A partir de ahí, el choque entre ambos ejércitos se convirtió en una batalla "apocalíptica", en un infierno, especialmente para los legionarios. "Se luchó con saña durante horas manteniéndose la formación cerrada", narra Soto Chica. "Rechazando una y otra vez a los bárbaros, mientras que la tierra se llenaba de cadáveres de las propias filas y de las enemigas y el suelo se volvía fangoso a fuerza de tragar sangre. Se peleó con desesperación bárbara y romana, los combatientes se alzaban sobre los cuerpos muertos y heridos que yacían por doquier y que, golpe a golpe, se iban apilando hasta formar montañas de carne muerta y ensangrentada".
Finalmente, las legiones se quebraron y emergió el pánico. Los soldados emprendieron una desesperada huida hacia Adrianópolis mientras eran perseguidos por los jinetes bárbaros, que les acuchillaban y alanceaban sin piedad. Del desastre, equiparable a los de Cannas, Carras o Teutoburgo, tampoco logró zafarse el emperador Valente. Herido y aislado de parte de su guardia, fue conducido por sus servidores hasta una granja cercana. Sin embargo, el refugio pronto se convertiría en su tumba: una partida de guerreros godos, enfurecidos por las flechas que salían del edificio y sin saber quién se escondía ahí dentro, le prendieron fuego.

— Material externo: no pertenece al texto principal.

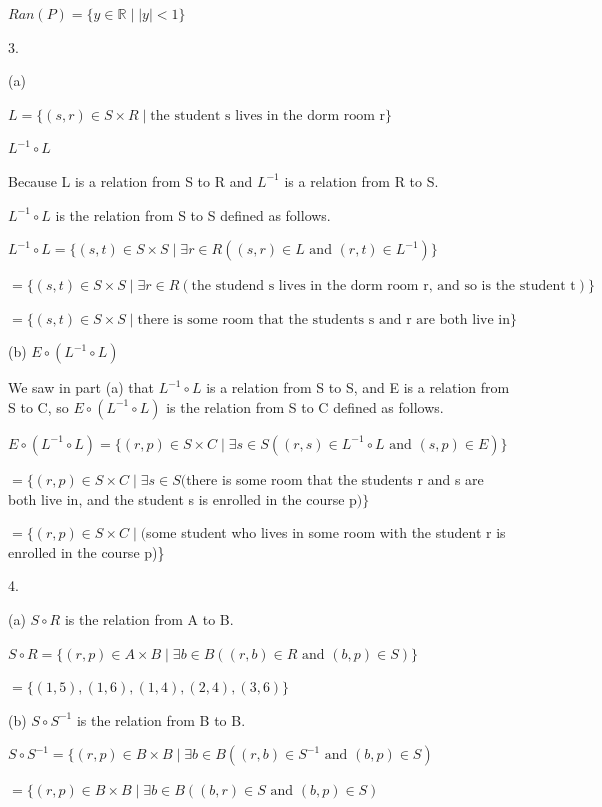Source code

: \documentclass{article}
\newcommand{\vs}{\vspace{30pt}}
\begin{document}
$Ran(P) = \{y \in \mathbb{R} \mid |y| < 1\}$
\vs

3.

(a)

$L = \{(s, r) \in S \times R \mid \text{the student s lives in the dorm room r}\}$

$L^{-1} \circ L$

Because L is a relation from S to R and $L^{-1}$ is a relation from R to S.

$L^{-1} \circ L$ is the relation from S to S defined as follows.

$L^{-1} \circ L = \{(s, t) \in S \times S \mid \exists r \in R ((s, r) \in L \text{ and } (r, t) \in L^{-1}) \}$

\quad $= \{(s, t) \in S \times S \mid \exists r \in R(\text{the studend s lives in the dorm room r, and so is the student t})\}$

\quad $= \{(s,t) \in S \times S \mid \text{there is some room that the students s and r are both live in}\}$

\vs
(b) $E \circ (L^{-1} \circ L)$

We saw in part (a) that $L^{-1} \circ L$ is a relation from S to S, and E is a relation from S to C, so $E \circ (L^{-1} \circ L)$ is the relation from S to C defined as follows.

$E \circ (L^{-1} \circ L) = \{(r, p) \in S \times C \mid \exists s \in S ((r,s) \in L^{-1} \circ L \text{ and } (s, p) \in E)\}$

\quad $= \{(r, p) \in S \times C \mid \exists s \in S ($there is some room that the students r and s are both live in, and the student s is enrolled in the course p$)\}$

\quad $=\{(r,p) \in S \times C \mid ($some student who lives in some room with the student r is enrolled in the course p)\}
\vs

4.

(a) $S \circ R$ is the relation from A to B.


$S \circ R = \{(r,p) \in A \times B \mid \exists b \in B ((r,b) \in R \text{ and } (b, p) \in S)\}$

\quad $=\{(1,5),(1,6),(1,4),(2,4),(3,6)\}$

(b) $S \circ S^{-1}$ is the relation from B to B.

$S \circ S^{-1} = \{(r,p) \in B \times B \mid \exists b \in B ((r,b) \in S^{-1} \text{ and } (b,p) \in S)$

\quad $=\{(r,p) \in B \times B \mid \exists b \in B ((b,r) \in S \text{ and } (b,p) \in S)$
\end{document}

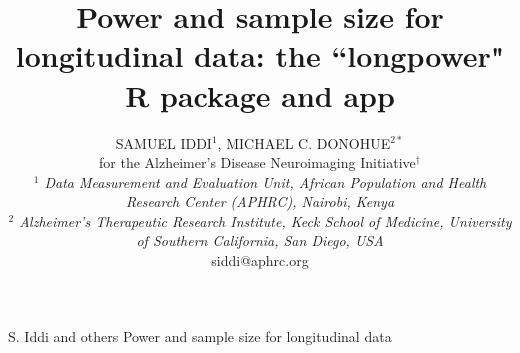 \documentclass[oupdraft]{bio}
\begin{document}
	
	\title{Power and sample size for longitudinal data: the ``longpower" R package and app}
	
	\author{SAMUEL IDDI$^1$, MICHAEL C. DONOHUE$^{2\ast}$\\[4pt]
		for the Alzheimer's Disease Neuroimaging Initiative$^\dagger$\\[4pt]
		\textit{$^1$ Data Measurement and Evaluation Unit,
			African Population and Health Research Center (APHRC),
			Nairobi, Kenya\\
		$^2$ 	Alzheimer's Therapeutic Research Institute,
		Keck School of Medicine,
		University of Southern California,
		San Diego, USA}
		\\[2pt]
		{siddi@aphrc.org}}
	
	\markboth%
	{S. Iddi and others}
	{Power and sample size for longitudinal data}
	
	\maketitle
	
	
\end{document}
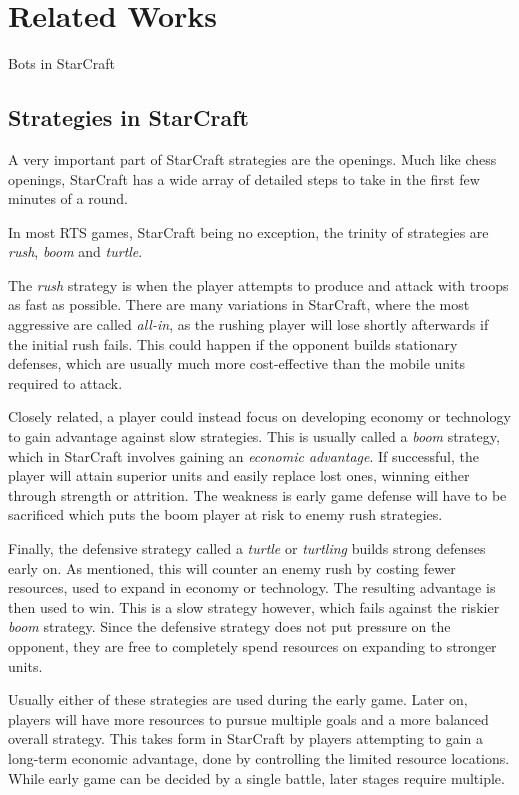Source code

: \chapter{Related Works}
Bots in StarCraft

\section{Strategies in StarCraft}
A very important part of StarCraft strategies are the openings. Much like chess openings, StarCraft has a wide array of detailed steps to take in the first few minutes of a round.

In most RTS games, StarCraft being no exception, the trinity of strategies are \emph{rush}, \emph{boom} and \emph{turtle}.

The \emph{rush} strategy is when the player attempts to produce and attack with troops as fast as possible. There are many variations in StarCraft, where the most aggressive are called \emph{all-in}, as the rushing player will lose shortly afterwards if the initial rush fails. This could happen if the opponent builds stationary defenses, which are usually much more cost-effective than the mobile units required to attack.

Closely related, a player could instead focus on developing economy or technology to gain advantage against slow strategies. This is usually called a \emph{boom} strategy, which in StarCraft involves gaining an \emph{economic advantage}. If successful, the player will attain superior units and easily replace lost ones, winning either through strength or attrition. The weakness is early game defense will have to be sacrificed which puts the boom player at risk to enemy rush strategies.

Finally, the defensive strategy called a \emph{turtle} or \emph{turtling} builds strong defenses early on. As mentioned, this will counter an enemy rush by costing fewer resources, used to expand in economy or technology. The resulting advantage is then used to win. This is a slow strategy however, which fails against the riskier \emph{boom} strategy. Since the defensive strategy does not put pressure on the opponent, they are free to completely spend resources on expanding to stronger units.

Usually either of these strategies are used during the early game. Later on, players will have more resources to pursue multiple goals and a more balanced overall strategy. This takes form in StarCraft by players attempting to gain a long-term economic advantage, done by controlling the limited resource locations. While early game can be decided by a single battle, later stages require multiple.

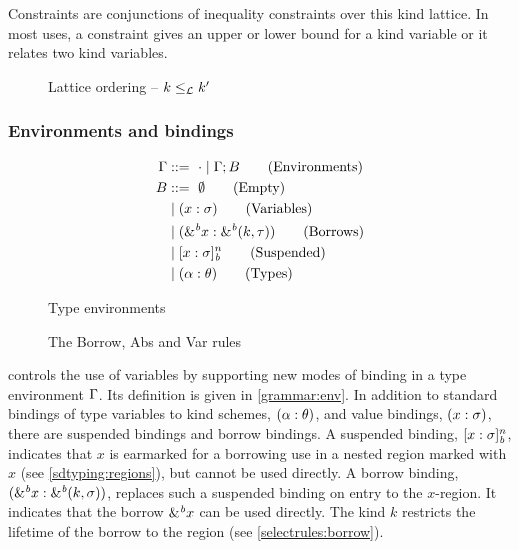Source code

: Constraints are conjunctions of inequality constraints over this kind
lattice. In most uses, a constraint gives an upper or lower bound for
a kind variable or it relates two kind variables.

\begin{figure}[tp]
  
  \caption{Lattice ordering -- $k \leq_\mathcal L k'$}
  \label{sdtyp:lattice}
\end{figure}


\subsubsection{Environments and bindings}
\label{sdtyping:envs}
\begin{figure*}[tp]
  \begin{minipage}{0.28\linewidth}
    \begin{align*}
      \Gamma &::=\ \cdot \mid \Gamma;B\tag{Environments}\\
      B &::=\ \emptyset \tag{Empty} \\
         &\mid (x : \sigma)\tag{Variables}\\
         &\mid ({\&}^{\textit{b}}x : {\&}^{\textit{b}}(k,\tau))\tag{Borrows}\\
         &\mid [x : \sigma]_{\textit{b}}^n \tag{Suspended}\\
         &\mid (\alpha : \theta)\tag{Types}
    \end{align*}
    \caption{Type environments}
    \label{grammar:env}
  \end{minipage}\hfill
  \begin{minipage}{0.7\linewidth}
    \caption{The {\sc Borrow}, {\sc Abs} and {\sc Var} rules}
    \label{selectrules:borrow}
    \label{selectrules:binders}
  \end{minipage}
\end{figure*}

\lang controls the use of variables by supporting new modes of
binding in a type environment $\Gamma$.
Its definition is given in  \cref{grammar:env}.
In addition to standard bindings of type variables to kind schemes,
$(\alpha : \theta)$,  and value bindings, $(x : \sigma)$, there
are suspended bindings and borrow bindings.
A suspended binding, $[x : \sigma]_{\textit{b}}^n$, indicates that $x$ is
earmarked for a borrowing use in a nested region
marked with $x$ (see \cref{sdtyping:regions}), but
cannot be used directly.
A borrow binding, $({\&}^{\textit{b}}x : {\&}^{\textit{b}}(k,\sigma))$, replaces
such a suspended binding on entry to the $x$-region. It indicates
that the borrow ${\&}^{\textit{b}}x$ can be used directly. The kind $k$
restricts the lifetime of the borrow to the region (see \cref{selectrules:borrow}).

La derrota imperial no fue resultado de una insalvable inferioridad numérica o por la desmoralización de unos poco combativos soldados, como han apuntado algunos autores. "No, los romanos aguantaron horas enteras peleando en orden y sin casi esperanza y eso solo se hace a fuerza de disciplina y valor", analiza José Soto Chica, y para ello pone algunos ejemplos de la narración de Amiano Marcelino, que contó con información de la batalla de primera mano: "(...) puesto que lo compacto de las formaciones quitaba toda posibilidad de huir, también los nuestros, despreciando su propia muerte, empuñaron sus espadas y mataban a sus enemigos".
La explicación reside en algo más sencillo: la mala información de los exploradores romanos, que no supieron calcular con precisión las cifras del ejército de Fritigerno, y el pésimo liderazgo de Valente, que pensó más en su prestigio político que en las consideraciones militares. Si hubiera esperado a unir a su contingente los refuerzos de Graciano, los efectivos romanos se habrían multiplicado y el destino del enfrentamiento probablemente habría sido otro.
"La batalla de Adrianópolis no fue la batalla de un Imperio decadente y condenado a caer ante el empuje de unos bárbaros dinámicos y renovadores. La prueba de ello es que el Imperio que fue derrotado, el de Oriente, aguantó y se mantuvo en pie durante mil años más. Pero sí fue el comienzo de una nueva fase en la relación entre romanos y bárbaros y el comienzo de la verdadera génesis del pueblo visigodo", valora Soto Chica, autor de una esclarecedora e imprescindible obra sobre los orígenes de esa tribu que convirtió Hispania en una gran potencia occidental.